# [WORK REQUEST]
Search the entries below for the word "next" and copy every line where it appears.

# [ENTRIES PROVIDED]
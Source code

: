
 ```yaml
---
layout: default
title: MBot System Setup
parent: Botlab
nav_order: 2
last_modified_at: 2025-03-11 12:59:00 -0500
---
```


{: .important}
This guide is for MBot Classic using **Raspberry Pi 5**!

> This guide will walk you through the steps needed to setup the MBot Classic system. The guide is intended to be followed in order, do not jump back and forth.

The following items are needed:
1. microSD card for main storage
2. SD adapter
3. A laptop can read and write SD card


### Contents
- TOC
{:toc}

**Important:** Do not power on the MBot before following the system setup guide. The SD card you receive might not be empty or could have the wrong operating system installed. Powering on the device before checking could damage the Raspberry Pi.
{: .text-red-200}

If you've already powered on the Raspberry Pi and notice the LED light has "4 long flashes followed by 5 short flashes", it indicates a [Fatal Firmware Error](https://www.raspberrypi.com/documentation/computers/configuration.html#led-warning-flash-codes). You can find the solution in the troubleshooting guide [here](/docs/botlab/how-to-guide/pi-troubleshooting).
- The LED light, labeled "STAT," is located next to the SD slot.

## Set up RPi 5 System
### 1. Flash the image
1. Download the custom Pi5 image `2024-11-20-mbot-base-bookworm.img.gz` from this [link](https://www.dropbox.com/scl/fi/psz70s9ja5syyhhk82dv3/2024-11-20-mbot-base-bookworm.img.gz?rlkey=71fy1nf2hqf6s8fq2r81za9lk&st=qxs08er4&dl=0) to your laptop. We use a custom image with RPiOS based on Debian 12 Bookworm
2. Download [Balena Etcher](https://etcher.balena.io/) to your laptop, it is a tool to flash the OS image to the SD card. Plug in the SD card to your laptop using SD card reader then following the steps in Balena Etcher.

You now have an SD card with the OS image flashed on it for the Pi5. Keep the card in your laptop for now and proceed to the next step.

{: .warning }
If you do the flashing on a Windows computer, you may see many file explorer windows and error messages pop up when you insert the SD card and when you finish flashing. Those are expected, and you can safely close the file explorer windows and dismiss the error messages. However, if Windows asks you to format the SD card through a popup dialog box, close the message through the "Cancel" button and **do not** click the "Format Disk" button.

# [REPLY]
- The LED light, labeled "STAT," is located next to the SD slot.
You now have an SD card with the OS image flashed on it for the Pi5. Keep the card in your laptop for now and proceed to the next step.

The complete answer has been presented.